------ PROVIDED RECORDS ------

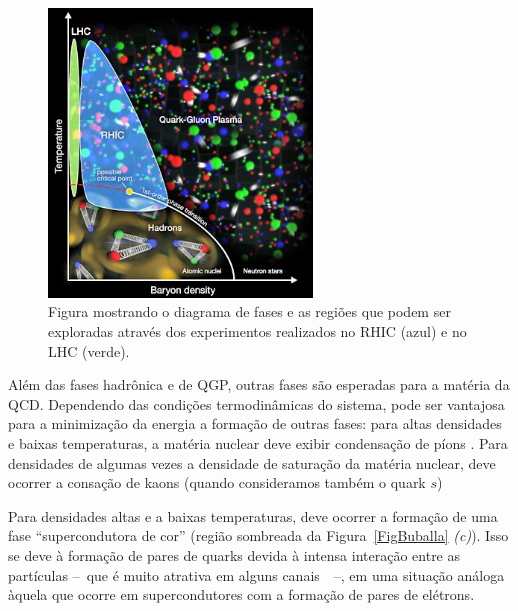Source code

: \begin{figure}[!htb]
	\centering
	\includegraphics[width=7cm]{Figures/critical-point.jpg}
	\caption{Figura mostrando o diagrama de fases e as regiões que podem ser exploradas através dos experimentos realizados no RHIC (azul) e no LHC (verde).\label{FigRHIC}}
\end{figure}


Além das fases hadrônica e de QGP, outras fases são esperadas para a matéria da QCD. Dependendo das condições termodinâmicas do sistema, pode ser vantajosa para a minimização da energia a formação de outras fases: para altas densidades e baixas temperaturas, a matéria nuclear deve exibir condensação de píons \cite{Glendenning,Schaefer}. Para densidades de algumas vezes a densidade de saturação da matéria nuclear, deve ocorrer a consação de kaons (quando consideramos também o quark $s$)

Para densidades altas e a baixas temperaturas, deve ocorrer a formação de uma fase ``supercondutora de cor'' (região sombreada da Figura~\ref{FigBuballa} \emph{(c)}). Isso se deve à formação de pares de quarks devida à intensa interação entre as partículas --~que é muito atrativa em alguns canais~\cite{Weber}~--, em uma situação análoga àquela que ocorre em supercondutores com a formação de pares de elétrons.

------
------ PROVIDED RECORDS ------

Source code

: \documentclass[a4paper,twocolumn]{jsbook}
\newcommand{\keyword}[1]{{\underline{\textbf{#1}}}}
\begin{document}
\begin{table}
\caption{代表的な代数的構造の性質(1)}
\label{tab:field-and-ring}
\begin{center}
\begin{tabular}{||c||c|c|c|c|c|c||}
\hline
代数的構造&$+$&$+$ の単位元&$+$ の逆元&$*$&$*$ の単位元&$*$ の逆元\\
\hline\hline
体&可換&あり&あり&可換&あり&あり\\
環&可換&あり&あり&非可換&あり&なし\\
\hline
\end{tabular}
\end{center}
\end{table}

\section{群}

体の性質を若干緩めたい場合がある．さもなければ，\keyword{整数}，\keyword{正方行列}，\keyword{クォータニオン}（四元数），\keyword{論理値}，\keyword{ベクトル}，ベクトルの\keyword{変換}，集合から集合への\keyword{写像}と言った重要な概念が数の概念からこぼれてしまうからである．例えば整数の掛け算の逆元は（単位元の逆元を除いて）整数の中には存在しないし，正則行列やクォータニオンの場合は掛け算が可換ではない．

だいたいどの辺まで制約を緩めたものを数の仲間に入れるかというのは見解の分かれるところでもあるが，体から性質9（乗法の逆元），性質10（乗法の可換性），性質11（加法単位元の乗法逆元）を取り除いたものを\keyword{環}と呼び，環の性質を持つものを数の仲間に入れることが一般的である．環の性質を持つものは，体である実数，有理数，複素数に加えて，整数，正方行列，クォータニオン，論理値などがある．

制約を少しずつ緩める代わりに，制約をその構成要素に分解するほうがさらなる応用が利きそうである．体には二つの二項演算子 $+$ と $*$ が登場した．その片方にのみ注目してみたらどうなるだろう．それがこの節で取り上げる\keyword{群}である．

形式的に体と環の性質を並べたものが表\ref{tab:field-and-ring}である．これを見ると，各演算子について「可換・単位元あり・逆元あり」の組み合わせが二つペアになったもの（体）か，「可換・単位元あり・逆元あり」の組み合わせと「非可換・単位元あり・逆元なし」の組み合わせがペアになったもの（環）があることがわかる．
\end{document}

------

* _WORK REQUIRED_
The answer should be only the number of lines in the data that contain the string "Figura".

* _SOLUTION FOR THIS PROBLEM_
2